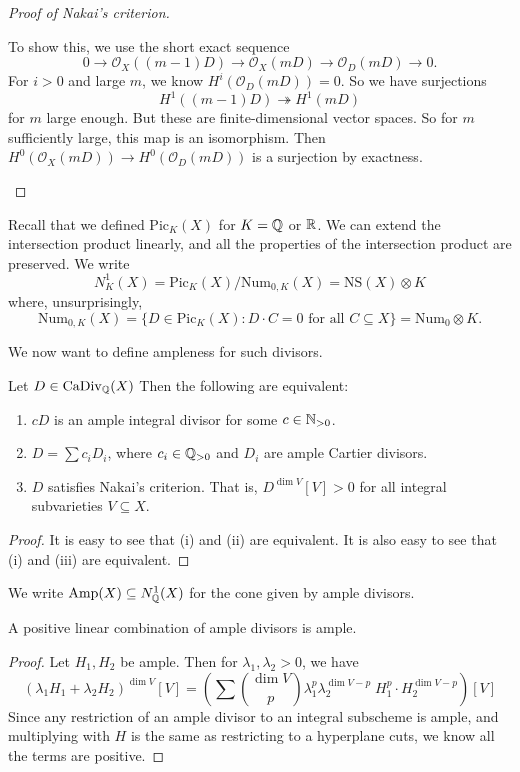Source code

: \documentclass[a4paper]{article}
\newcommand\CaDiv{\mathrm{CaDiv}}
\newcommand\Pic{\mathrm{Pic}}
\newcommand\Num{\mathrm{Num}}
\newcommand\Amp{\mathrm{Amp}}
\newcommand\NS{\mathrm{NS}}
\begin{document}
\begin{proof}[Proof of Nakai's criterion]
\begin{itemize}
      To show this, we use the short exact sequence
      \[
        0 \to \mathcal{O}_X((m - 1)D) \to \mathcal{O}_X(mD) \to \mathcal{O}_D(mD) \to 0.
      \]
      For $i > 0$ and large $m$, we know $H^i(\mathcal{O}_D(mD)) = 0$. So we have surjections
      \[
        H^1((m - 1)D) \twoheadrightarrow H^1(mD)
      \]
      for $m$ large enough. But these are finite-dimensional vector spaces. So for $m$ sufficiently large, this map is an isomorphism. Then $H^0(\mathcal{O}_X(mD)) \to H^0(\mathcal{O}_D(mD))$ is a surjection by exactness.\qedhere
  \end{itemize}
\end{proof}

Recall that we defined $\Pic_K(X)$ for $K = \mathbb{Q}$ or $\mathbb{R}$. We can extend the intersection product linearly, and all the properties of the intersection product are preserved. We write
\[
  N^1_K(X) = \Pic_K(X) / \Num_{0, K}(X) = \NS(X) \otimes K
\]
where, unsurprisingly,
\[
  \Num_{0, K}(X) = \{D \in \Pic_K(X): D \cdot C = 0\text{ for all }C \subseteq X\} = \Num_0 \otimes K.
\]

We now want to define ampleness for such divisors.

\begin{prop}
  Let $D \in \CaDiv_\Q(X)$ Then the following are equivalent:
  \begin{enumerate}
    \item $cD$ is an ample integral divisor for some $c \in \mathbb{N}_{>0}$.
    \item $D = \sum c_i D_i$, where $c_i \in \mathbb{Q}_{>0}$ and $D_i$ are ample Cartier divisors.
    \item $D$ satisfies Nakai's criterion. That is, $D^{\dim V} [V] > 0$ for all integral subvarieties $V \subseteq X$.
  \end{enumerate}
\end{prop}

\begin{proof}
  It is easy to see that (i) and (ii) are equivalent. It is also easy to see that (i) and (iii) are equivalent.
\end{proof}

We write $\Amp(X) \subseteq N_\Q^1(X)$ for the cone given by ample divisors.

\begin{lemma}
  A positive linear combination of ample divisors is ample.
\end{lemma}

\begin{proof}
  Let $H_1, H_2$ be ample. Then for $\lambda_1, \lambda_2 > 0$, we have
  \[
    (\lambda_1 H_1 + \lambda_2 H_2)^{\dim V}[V] = \left(\sum \binom{\dim V}{p} \lambda_1^p \lambda_2^{\dim V - p}\; H_1^p \cdot H_2^{\dim V - p}\right)[V]
  \]
  Since any restriction of an ample divisor to an integral subscheme is ample, and multiplying with $H$ is the same as restricting to a hyperplane cuts, we know all the terms are positive.
\end{proof}
\end{document}
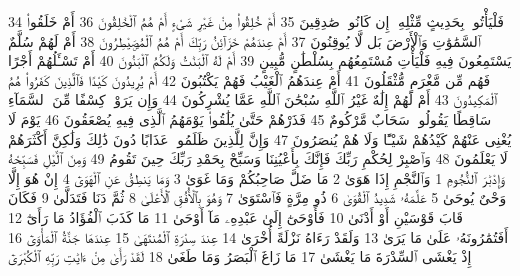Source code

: {\tiny\colorbox{cl_aya}{34}} فَلْيَأْتُوا۟ بِحَدِيثٍ مِّثْلِهِۦٓ إِن كَانُوا۟ صَٰدِقِينَ
{\tiny\colorbox{cl_aya}{35}} أَمْ خُلِقُوا۟ مِنْ غَيْرِ شَىْءٍ أَمْ هُمُ ٱلْخَٰلِقُونَ
{\tiny\colorbox{cl_aya}{36}} أَمْ خَلَقُوا۟ ٱلسَّمَٰوَٰتِ وَٱلْأَرْضَ بَل لَّا يُوقِنُونَ
{\tiny\colorbox{cl_aya}{37}} أَمْ عِندَهُمْ خَزَآئِنُ رَبِّكَ أَمْ هُمُ ٱلْمُصَۣيْطِرُونَ
{\tiny\colorbox{cl_aya}{38}} أَمْ لَهُمْ سُلَّمٌ يَسْتَمِعُونَ فِيهِ فَلْيَأْتِ مُسْتَمِعُهُم بِسُلْطَٰنٍ مُّبِينٍ
{\tiny\colorbox{cl_aya}{39}} أَمْ لَهُ ٱلْبَنَٰتُ وَلَكُمُ ٱلْبَنُونَ
{\tiny\colorbox{cl_aya}{40}} أَمْ تَسْـَٔلُهُمْ أَجْرًا فَهُم مِّن مَّغْرَمٍ مُّثْقَلُونَ
{\tiny\colorbox{cl_aya}{41}} أَمْ عِندَهُمُ ٱلْغَيْبُ فَهُمْ يَكْتُبُونَ
{\tiny\colorbox{cl_aya}{42}} أَمْ يُرِيدُونَ كَيْدًا فَٱلَّذِينَ كَفَرُوا۟ هُمُ ٱلْمَكِيدُونَ
{\tiny\colorbox{cl_aya}{43}} أَمْ لَهُمْ إِلَٰهٌ غَيْرُ ٱللَّهِ سُبْحَٰنَ ٱللَّهِ عَمَّا يُشْرِكُونَ
{\tiny\colorbox{cl_aya}{44}} وَإِن يَرَوْا۟ كِسْفًا مِّنَ ٱلسَّمَآءِ سَاقِطًا يَقُولُوا۟ سَحَابٌ مَّرْكُومٌ
{\tiny\colorbox{cl_aya}{45}} فَذَرْهُمْ حَتَّىٰ يُلَٰقُوا۟ يَوْمَهُمُ ٱلَّذِى فِيهِ يُصْعَقُونَ
{\tiny\colorbox{cl_aya}{46}} يَوْمَ لَا يُغْنِى عَنْهُمْ كَيْدُهُمْ شَيْـًٔا وَلَا هُمْ يُنصَرُونَ
{\tiny\colorbox{cl_aya}{47}} وَإِنَّ لِلَّذِينَ ظَلَمُوا۟ عَذَابًا دُونَ ذَٰلِكَ وَلَٰكِنَّ أَكْثَرَهُمْ لَا يَعْلَمُونَ
{\tiny\colorbox{cl_aya}{48}} وَٱصْبِرْ لِحُكْمِ رَبِّكَ فَإِنَّكَ بِأَعْيُنِنَا وَسَبِّحْ بِحَمْدِ رَبِّكَ حِينَ تَقُومُ
{\tiny\colorbox{cl_aya}{49}} وَمِنَ ٱلَّيْلِ فَسَبِّحْهُ وَإِدْبَٰرَ ٱلنُّجُومِ
{\tiny\colorbox{cl_aya}{1}} وَٱلنَّجْمِ إِذَا هَوَىٰ
{\tiny\colorbox{cl_aya}{2}} مَا ضَلَّ صَاحِبُكُمْ وَمَا غَوَىٰ
{\tiny\colorbox{cl_aya}{3}} وَمَا يَنطِقُ عَنِ ٱلْهَوَىٰٓ
{\tiny\colorbox{cl_aya}{4}} إِنْ هُوَ إِلَّا وَحْىٌ يُوحَىٰ
{\tiny\colorbox{cl_aya}{5}} عَلَّمَهُۥ شَدِيدُ ٱلْقُوَىٰ
{\tiny\colorbox{cl_aya}{6}} ذُو مِرَّةٍ فَٱسْتَوَىٰ
{\tiny\colorbox{cl_aya}{7}} وَهُوَ بِٱلْأُفُقِ ٱلْأَعْلَىٰ
{\tiny\colorbox{cl_aya}{8}} ثُمَّ دَنَا فَتَدَلَّىٰ
{\tiny\colorbox{cl_aya}{9}} فَكَانَ قَابَ قَوْسَيْنِ أَوْ أَدْنَىٰ
{\tiny\colorbox{cl_aya}{10}} فَأَوْحَىٰٓ إِلَىٰ عَبْدِهِۦ مَآ أَوْحَىٰ
{\tiny\colorbox{cl_aya}{11}} مَا كَذَبَ ٱلْفُؤَادُ مَا رَأَىٰٓ
{\tiny\colorbox{cl_aya}{12}} أَفَتُمَٰرُونَهُۥ عَلَىٰ مَا يَرَىٰ
{\tiny\colorbox{cl_aya}{13}} وَلَقَدْ رَءَاهُ نَزْلَةً أُخْرَىٰ
{\tiny\colorbox{cl_aya}{14}} عِندَ سِدْرَةِ ٱلْمُنتَهَىٰ
{\tiny\colorbox{cl_aya}{15}} عِندَهَا جَنَّةُ ٱلْمَأْوَىٰٓ
{\tiny\colorbox{cl_aya}{16}} إِذْ يَغْشَى ٱلسِّدْرَةَ مَا يَغْشَىٰ
{\tiny\colorbox{cl_aya}{17}} مَا زَاغَ ٱلْبَصَرُ وَمَا طَغَىٰ
{\tiny\colorbox{cl_aya}{18}} لَقَدْ رَأَىٰ مِنْ ءَايَٰتِ رَبِّهِ ٱلْكُبْرَىٰٓ
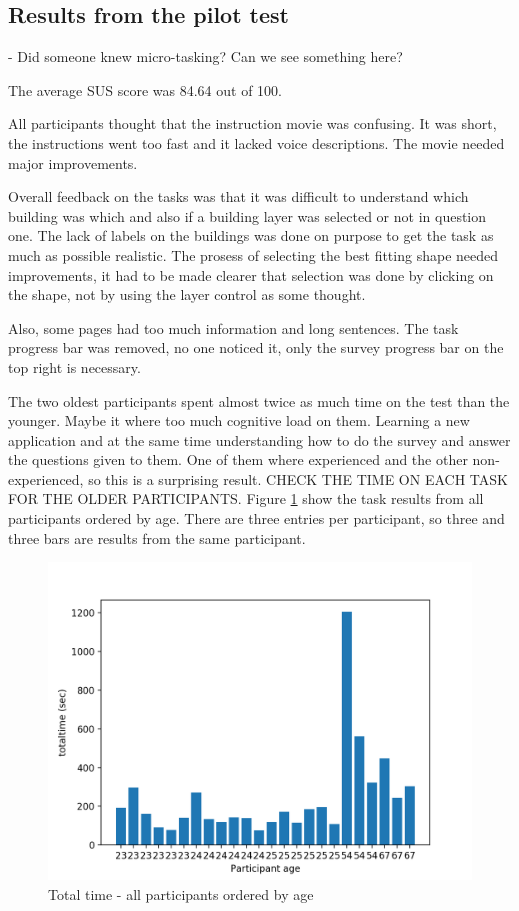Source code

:\subsection{Results from the pilot test}

- Did someone knew micro-tasking? Can we see something here?

The average SUS score was 84.64 out of 100. 

All participants thought that the instruction movie was confusing. It was short, the instructions went too fast and it lacked voice descriptions. The movie needed major improvements. 

Overall feedback on the tasks was that it was difficult to understand which building was which and also if a building layer was selected or not in question one. The lack of labels on the buildings was done on purpose to get the task as much as possible realistic. The prosess of selecting the best fitting shape needed improvements, it had to be made clearer that selection was done by clicking on the shape, not by using the layer control as some thought. 
 
Also, some pages had too much information and long sentences. The task progress bar was removed, no one noticed it, only the survey progress bar on the top right is necessary. 

The two oldest participants spent almost twice as much time on the test than the younger. Maybe it where too much cognitive load on them. Learning a new application and at the same time understanding how to do the survey and answer the questions given to them. One of them where experienced and the other non-experienced, so this is a surprising result.  CHECK THE TIME ON EACH TASK FOR THE OLDER PARTICIPANTS. Figure \ref{fig:allparticipantssortedageparticipantexclude4labelage} show the task results from all participants ordered by age. There are three entries per participant, so three and three bars are results from the same participant. \newline

\begin{figure}[h]
	\centering
	\includegraphics[width=0.8\linewidth]{fig/allParticipants_sorted_Age_Participant_exclude4_labelage}
	\caption[totaltimeage]{Total time - all participants ordered by age}
	\label{fig:allparticipantssortedageparticipantexclude4labelage}
\end{figure}

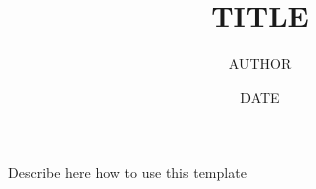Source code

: \documentclass[12pt]{article}
\theoremstyle{nonumberbreak}
\begin{document}

\title{ TITLE }
\author{ AUTHOR }
\date{ DATE }
\maketitle
\thispagestyle{empty}

\tableofcontents

\setlength{\parindent}{0pt}

Describe here how to use this template





\end{document}
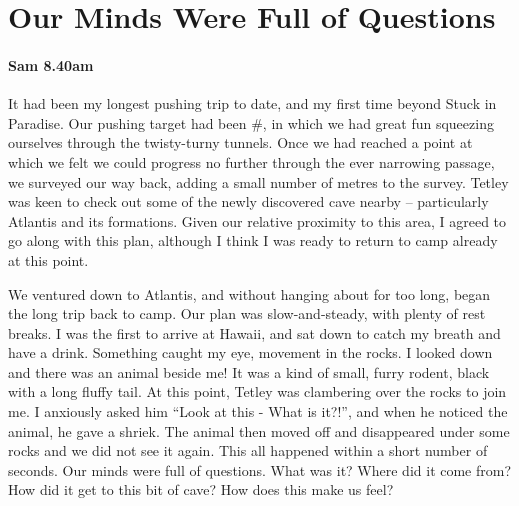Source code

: \begin{marginfigure}
\end{marginfigure}

\section{Our Minds Were Full of Questions}

\paragraph{Sam 8.40am}

It had been my longest pushing trip to date, and my first time beyond Stuck in Paradise. Our pushing target had been \#, in which we had great fun squeezing ourselves through the twisty-turny tunnels. Once we had reached a point at which we felt we could progress no further through the ever narrowing passage, we surveyed our way back, adding a small number of metres to the survey. Tetley was keen to check out some of the newly discovered cave nearby – particularly Atlantis and its formations. Given our relative proximity to this area, I agreed to go along with this plan, although I think I was ready to return to camp already at this point.


We ventured down to Atlantis, and without hanging about for too long, began the long trip back to camp. Our plan was slow-and-steady, with plenty of rest breaks. I was the first to arrive at Hawaii, and sat down to catch my breath and have a drink. Something caught my eye, movement in the rocks. I looked down and there was an animal beside me! It was a kind of small, furry rodent, black with a long fluffy tail. At this point, Tetley was clambering over the rocks to join me. I anxiously asked him “Look at this - What is it?!”, and when he noticed the animal, he gave a shriek. The animal then moved off and disappeared under some rocks and we did not see it again. This all happened within a short number of seconds. Our minds were full of questions. What was it? Where did it come from? How did it get to this bit of cave? How does this make us feel? 

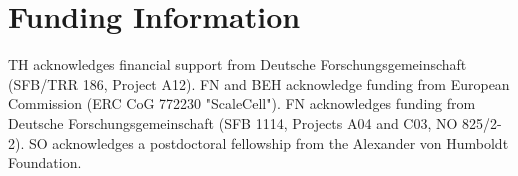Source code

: \documentclass[9pt,tutorial]{livecoms}
\begin{document}
\section{Funding Information}
TH acknowledges financial support from Deutsche Forschungsgemeinschaft (SFB/TRR 186, Project A12).
FN and BEH acknowledge funding from European Commission (ERC CoG 772230 "ScaleCell").
FN acknowledges funding from Deutsche Forschungsgemeinschaft (SFB 1114, Projects A04 and C03, NO 825/2-2).
SO acknowledges a postdoctoral fellowship from the Alexander von Humboldt Foundation.




\end{document}
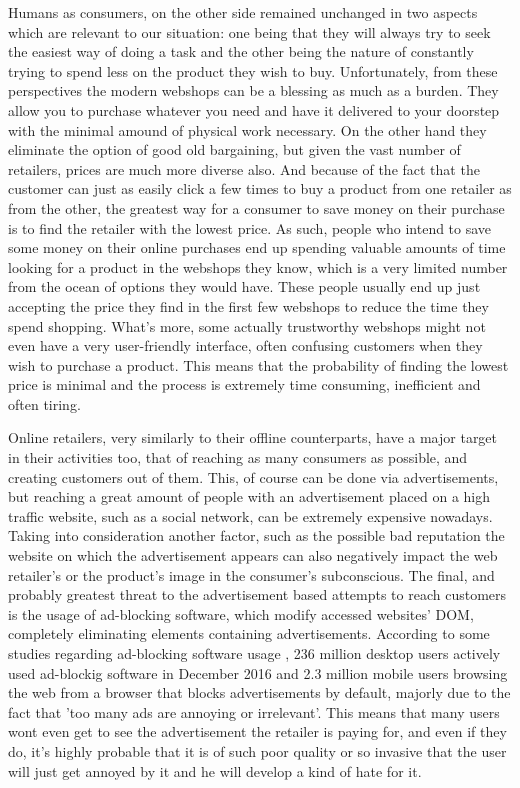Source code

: \documentclass[12pt,a4paper,twoside]{report}
\begin{document}
Humans as consumers, on the other side remained unchanged in two aspects which are relevant to our situation: one being that they will always try to seek the easiest way of doing a task and the other being the nature of constantly trying to spend less on the product they wish to buy. Unfortunately, from these perspectives the modern webshops can be a blessing as much as a burden. They allow you to purchase whatever you need and have it delivered to your doorstep with the minimal amound of physical work necessary. On the other hand they eliminate the option of good old bargaining, but given the vast number of retailers, prices are much more diverse also. And because of the fact that the customer can just as easily click a few times to buy a product from one retailer as from the other, the greatest way for a consumer to save money on their purchase is to find the retailer with the lowest price. As such, people who intend to save some money on their online purchases end up spending valuable amounts of time looking for a product in the webshops they know, which is a very limited number from the ocean of options they would have. These people usually end up just accepting the price they find in the first few webshops to reduce the time they spend shopping. What's more, some actually trustworthy webshops might not even have a very user-friendly interface, often confusing customers when they wish to purchase a product. This means that the probability of finding the lowest price is minimal and the process is extremely time consuming, inefficient and often tiring.

Online retailers, very similarly to their offline counterparts, have a major target in their activities too, that of reaching as many consumers as possible, and creating customers out of them. This, of course can be done via advertisements, but reaching a great amount of people with an advertisement placed on a high traffic website, such as a social network, can be extremely expensive nowadays. Taking into consideration another factor, such as the possible bad reputation the website on which the advertisement appears can also negatively impact the web retailer's or the product's image in the consumer's subconscious. The final, and probably greatest threat to the advertisement based attempts to reach customers is the usage of ad-blocking software, which modify accessed websites' DOM, completely eliminating elements containing advertisements. According to some studies regarding ad-blocking software usage \cite{adblock_stats}, 236 million desktop users actively used ad-blockig software in December 2016 and 2.3 million mobile users browsing the web from a browser that blocks advertisements by default, majorly due to the fact that 'too many ads are annoying or irrelevant'. This means that many users wont even get to see the advertisement the retailer is paying for, and even if they do, it's highly probable that it is of such poor quality or so invasive that the user will just get annoyed by it and he will develop a kind of hate for it.
\end{document}
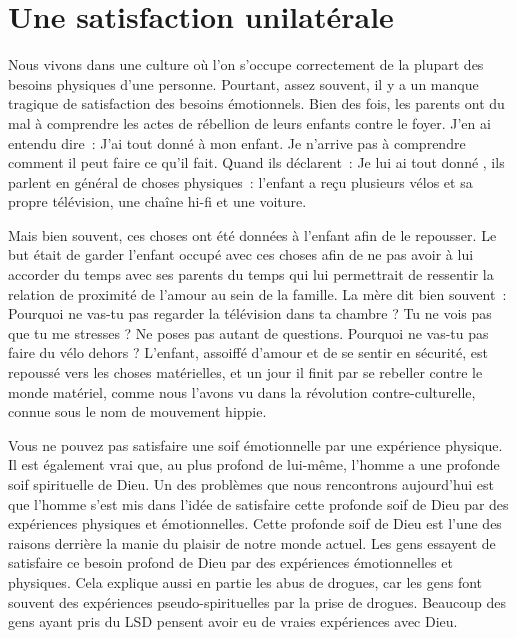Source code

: \section*{Une satisfaction unilatérale}

Nous vivons dans une culture où l'on s'occupe correctement de la plupart
 des besoins physiques d'une personne. Pourtant, assez souvent,
 il y a un manque tragique de satisfaction des besoins émotionnels.
 Bien des fois, les parents ont du mal à comprendre les actes de rébellion
 de leurs enfants contre le foyer. J'en ai entendu dire~:
 \og J'ai tout donné à mon enfant. Je n'arrive pas à comprendre
 comment il peut faire ce qu'il fait. \fg{}
 Quand ils déclarent~: \og Je lui ai tout donné \fg{}, ils parlent en général
 de choses physiques~: l'enfant a reçu plusieurs vélos
 et sa propre télévision, une chaîne hi-fi et une voiture.

Mais bien souvent, ces choses ont été données à l'enfant afin de le repousser.
 Le but était de garder l'enfant occupé avec ces choses afin de ne pas avoir
 à lui accorder du temps avec ses parents
 \ocadr du temps qui lui permettrait de ressentir la relation de proximité
 de l'amour au sein de la famille. La mère dit bien souvent~:
 \og Pourquoi ne vas-tu pas regarder la télévision dans ta chambre ?
 Tu ne vois pas que tu me stresses ? Ne poses pas autant de questions.
 Pourquoi ne vas-tu pas faire du vélo dehors ? \fg{}
 L'enfant, assoiffé d'amour et de se sentir en sécurité,
 est repoussé vers les choses matérielles, et un jour il finit
 par se rebeller contre le monde matériel, comme nous l'avons vu
 dans la révolution contre-culturelle, connue sous le nom de mouvement hippie.

\begin{specialpar}{}
Vous ne pouvez pas satisfaire une soif émotionnelle par une expérience
 physique. Il est également vrai que, au plus profond de lui-même,
 l'homme a une profonde soif spirituelle de Dieu.
 Un des problèmes que nous rencontrons aujourd'hui est que l'homme
 s'est mis dans l'idée de satisfaire cette profonde soif de Dieu
 par des expériences physiques et émotionnelles.
 Cette profonde soif de Dieu est l'une des raisons derrière la manie
 du plaisir de notre monde actuel. Les gens essayent de satisfaire
 ce besoin profond de Dieu par des expériences émotionnelles et physiques.
 Cela explique aussi en partie les abus de drogues,
 car les gens font souvent des expériences pseudo-spirituelles
 par la prise de drogues. Beaucoup des gens ayant pris du LSD
 pensent avoir eu de vraies expériences avec Dieu.
\end{specialpar}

^^^^^^^^

* _EXERCISE REQUIREMENTS_:
Return, from the material above, every line with the word "comprendre".

* _SOLUTION TO THE PROBLEM_:
 Bien des fois, les parents ont du mal à comprendre les actes de rébellion
 \og J'ai tout donné à mon enfant. Je n'arrive pas à comprendre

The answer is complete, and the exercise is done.